There was a faint stir and rattle of crockery in the room below, which implied that the parlour-maid was removing her father's tea. Helena knew all the noises of the house, down to the gurgling sound of tooth-cleaning that came from her father's bedroom, which showed that he was nearly dressed, and now, correctly interpreting the chink of plate and tea-cup, she was certain of finding him in his study with his after-tea cigar. Very likely Jessie had gone there too; for she often took the evening paper in to her father and read him the news, and Helena hoped that this was the case to-day. She could let Jessie know the event of the afternoon with less embarrassment if there was somebody else present. She could tell her father about it much more easily than she could tell Jessie alone. She would sit close to him, and whisper and hide her head… her sense of drama would make it all quite simple.

She fastened one of the cream-coloured roses that Archie had brought her into the front of her dress and went down to her father's room. It was a stale little apartment, dry and brown and smoked like a kippered herring, furnished chiefly with books and files and decorated with the produce of oriental bazaars, spears and shells and things suggestive of mummies. He was in a big basket chair close to the window, and in the window-seat, as she had hoped, sat Jessie, with the evening paper.

Helena had not forgotten that she had sent a message to him that she had a headache, and to Jessie that a friend had come to see her with a wish for a private conversation. She made these little plans quickly perhaps but always coolly, and remembered them afterwards. Sometimes a little delicate adjustment was necessary, but she seldom got caught out…

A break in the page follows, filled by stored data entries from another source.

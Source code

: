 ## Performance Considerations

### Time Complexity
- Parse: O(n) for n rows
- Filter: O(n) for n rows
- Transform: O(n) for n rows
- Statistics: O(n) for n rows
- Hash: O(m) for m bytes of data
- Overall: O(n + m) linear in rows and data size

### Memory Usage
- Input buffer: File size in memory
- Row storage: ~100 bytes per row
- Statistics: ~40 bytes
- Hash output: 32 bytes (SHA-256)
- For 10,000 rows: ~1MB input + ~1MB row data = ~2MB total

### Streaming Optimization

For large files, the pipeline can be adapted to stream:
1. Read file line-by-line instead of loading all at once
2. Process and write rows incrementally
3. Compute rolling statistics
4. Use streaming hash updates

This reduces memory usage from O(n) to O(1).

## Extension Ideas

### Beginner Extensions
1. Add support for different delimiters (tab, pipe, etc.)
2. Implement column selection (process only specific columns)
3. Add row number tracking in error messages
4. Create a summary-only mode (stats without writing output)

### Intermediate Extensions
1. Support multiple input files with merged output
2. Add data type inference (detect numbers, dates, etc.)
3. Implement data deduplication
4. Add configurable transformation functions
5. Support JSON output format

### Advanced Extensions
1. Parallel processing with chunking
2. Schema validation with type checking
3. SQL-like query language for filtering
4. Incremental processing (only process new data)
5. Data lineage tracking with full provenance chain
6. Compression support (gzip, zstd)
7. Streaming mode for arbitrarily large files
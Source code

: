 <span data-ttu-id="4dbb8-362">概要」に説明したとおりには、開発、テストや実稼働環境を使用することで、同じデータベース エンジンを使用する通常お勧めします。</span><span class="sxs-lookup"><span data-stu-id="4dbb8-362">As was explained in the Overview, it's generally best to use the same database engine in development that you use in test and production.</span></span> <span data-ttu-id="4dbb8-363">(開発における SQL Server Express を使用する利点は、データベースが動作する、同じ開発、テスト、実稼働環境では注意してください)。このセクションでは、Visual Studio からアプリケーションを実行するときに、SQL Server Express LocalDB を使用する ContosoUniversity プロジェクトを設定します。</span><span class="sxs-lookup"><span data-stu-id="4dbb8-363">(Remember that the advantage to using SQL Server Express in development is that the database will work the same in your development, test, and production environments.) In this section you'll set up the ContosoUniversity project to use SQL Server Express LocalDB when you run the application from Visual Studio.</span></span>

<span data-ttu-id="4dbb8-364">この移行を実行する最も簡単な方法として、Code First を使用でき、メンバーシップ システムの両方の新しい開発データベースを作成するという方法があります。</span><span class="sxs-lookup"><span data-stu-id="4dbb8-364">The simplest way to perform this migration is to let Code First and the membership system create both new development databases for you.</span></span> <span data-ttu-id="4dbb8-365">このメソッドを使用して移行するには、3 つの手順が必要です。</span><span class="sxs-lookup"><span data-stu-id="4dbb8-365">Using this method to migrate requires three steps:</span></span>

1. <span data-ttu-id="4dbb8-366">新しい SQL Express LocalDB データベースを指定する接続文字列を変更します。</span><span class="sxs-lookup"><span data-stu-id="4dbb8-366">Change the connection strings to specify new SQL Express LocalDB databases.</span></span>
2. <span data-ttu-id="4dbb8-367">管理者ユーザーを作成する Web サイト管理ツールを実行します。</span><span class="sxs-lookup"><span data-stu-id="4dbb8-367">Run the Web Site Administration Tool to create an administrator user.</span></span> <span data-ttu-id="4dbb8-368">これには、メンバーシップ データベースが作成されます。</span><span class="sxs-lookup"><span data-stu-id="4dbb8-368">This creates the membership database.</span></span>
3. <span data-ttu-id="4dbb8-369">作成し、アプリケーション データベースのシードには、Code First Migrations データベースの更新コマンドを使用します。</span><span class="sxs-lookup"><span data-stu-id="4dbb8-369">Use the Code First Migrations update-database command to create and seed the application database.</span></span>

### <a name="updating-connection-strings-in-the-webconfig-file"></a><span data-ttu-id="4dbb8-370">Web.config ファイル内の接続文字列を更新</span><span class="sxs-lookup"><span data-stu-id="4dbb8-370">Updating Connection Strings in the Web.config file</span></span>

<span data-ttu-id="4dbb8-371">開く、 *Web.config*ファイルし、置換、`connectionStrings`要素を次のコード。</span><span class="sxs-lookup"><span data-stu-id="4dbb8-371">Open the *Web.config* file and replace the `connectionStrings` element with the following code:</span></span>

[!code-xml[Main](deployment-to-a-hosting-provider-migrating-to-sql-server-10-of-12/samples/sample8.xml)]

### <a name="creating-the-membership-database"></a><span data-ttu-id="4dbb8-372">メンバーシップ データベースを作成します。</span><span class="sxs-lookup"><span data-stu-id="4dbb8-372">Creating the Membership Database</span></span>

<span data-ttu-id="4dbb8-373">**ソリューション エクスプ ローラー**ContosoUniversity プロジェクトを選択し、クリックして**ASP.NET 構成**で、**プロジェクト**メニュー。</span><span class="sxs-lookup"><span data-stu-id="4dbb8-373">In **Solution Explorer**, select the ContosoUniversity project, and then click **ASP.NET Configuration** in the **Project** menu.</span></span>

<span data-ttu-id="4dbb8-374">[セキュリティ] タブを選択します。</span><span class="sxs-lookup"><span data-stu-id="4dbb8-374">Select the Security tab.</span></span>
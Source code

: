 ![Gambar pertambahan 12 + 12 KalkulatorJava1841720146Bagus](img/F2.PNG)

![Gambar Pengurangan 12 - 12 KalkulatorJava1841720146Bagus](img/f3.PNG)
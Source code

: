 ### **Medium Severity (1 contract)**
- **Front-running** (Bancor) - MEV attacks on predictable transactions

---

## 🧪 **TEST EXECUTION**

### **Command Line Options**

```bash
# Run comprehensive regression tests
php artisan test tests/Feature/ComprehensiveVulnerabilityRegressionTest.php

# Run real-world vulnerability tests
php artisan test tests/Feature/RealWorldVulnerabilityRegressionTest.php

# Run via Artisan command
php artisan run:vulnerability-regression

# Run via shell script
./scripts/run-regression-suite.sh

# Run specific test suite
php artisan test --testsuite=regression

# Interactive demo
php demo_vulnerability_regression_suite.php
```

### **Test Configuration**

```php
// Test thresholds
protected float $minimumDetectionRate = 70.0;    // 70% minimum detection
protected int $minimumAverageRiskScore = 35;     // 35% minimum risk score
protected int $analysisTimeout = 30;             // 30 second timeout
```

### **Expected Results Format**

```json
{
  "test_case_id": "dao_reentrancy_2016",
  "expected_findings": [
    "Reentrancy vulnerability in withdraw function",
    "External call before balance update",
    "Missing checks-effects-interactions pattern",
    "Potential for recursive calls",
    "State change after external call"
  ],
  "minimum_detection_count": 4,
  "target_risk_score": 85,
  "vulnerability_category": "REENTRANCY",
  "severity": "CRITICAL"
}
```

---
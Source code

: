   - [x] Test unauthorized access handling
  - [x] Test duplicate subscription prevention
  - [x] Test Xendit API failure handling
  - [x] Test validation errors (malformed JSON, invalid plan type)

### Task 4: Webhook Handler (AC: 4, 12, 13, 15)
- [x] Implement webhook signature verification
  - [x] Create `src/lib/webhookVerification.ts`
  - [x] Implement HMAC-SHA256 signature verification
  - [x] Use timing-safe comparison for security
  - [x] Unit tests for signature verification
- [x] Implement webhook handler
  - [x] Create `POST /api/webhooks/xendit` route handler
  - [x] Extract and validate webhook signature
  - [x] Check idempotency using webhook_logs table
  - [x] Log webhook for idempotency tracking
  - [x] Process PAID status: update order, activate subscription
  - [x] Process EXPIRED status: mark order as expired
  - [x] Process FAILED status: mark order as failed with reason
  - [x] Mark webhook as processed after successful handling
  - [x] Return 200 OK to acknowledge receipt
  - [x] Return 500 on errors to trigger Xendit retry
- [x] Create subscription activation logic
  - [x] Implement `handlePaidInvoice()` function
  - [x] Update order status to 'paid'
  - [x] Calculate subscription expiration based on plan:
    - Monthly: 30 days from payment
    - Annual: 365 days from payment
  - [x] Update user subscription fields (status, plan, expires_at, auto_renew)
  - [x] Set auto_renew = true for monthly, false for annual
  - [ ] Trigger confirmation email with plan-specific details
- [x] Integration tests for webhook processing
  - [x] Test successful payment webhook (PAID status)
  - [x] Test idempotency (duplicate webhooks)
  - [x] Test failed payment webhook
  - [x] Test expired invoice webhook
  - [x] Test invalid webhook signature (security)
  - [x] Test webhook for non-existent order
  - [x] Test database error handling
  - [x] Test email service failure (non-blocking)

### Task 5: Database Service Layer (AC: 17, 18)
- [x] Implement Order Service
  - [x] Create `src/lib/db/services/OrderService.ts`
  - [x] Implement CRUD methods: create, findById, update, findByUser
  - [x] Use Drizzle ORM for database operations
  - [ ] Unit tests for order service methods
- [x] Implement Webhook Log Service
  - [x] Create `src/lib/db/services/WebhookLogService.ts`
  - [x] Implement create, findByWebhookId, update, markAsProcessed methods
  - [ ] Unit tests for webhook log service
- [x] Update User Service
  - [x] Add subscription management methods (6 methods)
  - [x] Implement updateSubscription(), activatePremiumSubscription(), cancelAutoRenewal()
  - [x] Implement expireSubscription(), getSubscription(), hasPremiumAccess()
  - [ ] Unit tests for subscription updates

"Darling daddy," she said, "may I pay you a little visit? Or are you and

Jessie engrossed in something I shan't understand?"

"No, come in, dear," said he. "How's the headache?"

She hovered for a moment like some bright bird, and then perched herself on the arm of his chair, between him and her sister.

"It's quite gone, ever so many thanks," she said. "I think I must have had a little snooze just before tea, which took it away. And then, as I told Jessie, somebody came here especially to have a little talk to me. Daddy, how delicious your cigar smells!"

"And who was you visitor?" he asked.

"Lord Harlow," said she very softly, and paused.

Jessie had put down her paper, and Helena could feel that she was listening in tense expectation. She did not look round, but firmly laid her hand on Jessie's clasping it. The other she tucked into her father's arm, and leaned her head against his shoulder.

"Daddy, I had a long talk to him," she said, "and he is coming here again to-morrow morning. At least, he did the talking, and I only spoke when he had said what he had come to say. Oh, my dear, I am so happy, so awfully, awfully happy."

Helena felt that she had done that quite beautifully. If she had thought about it for ever so long, she could not have improved on it. A few boisterous ejaculations from her father followed, and, finding that Jessie had disengaged her hand, she completed the circle round her father's arm. Then presently she rose, with smiling and suffused face, just kissed him, and left the room.

"Well, I'm sure that's the best bit of news I've heard for a long time," he said. "Certainly he is a good deal older than she, but there's no harm in that. I was twenty years older than your mother, Jessie. And what do you think of it all?"

"I think Helena will be very happy," said Jessie.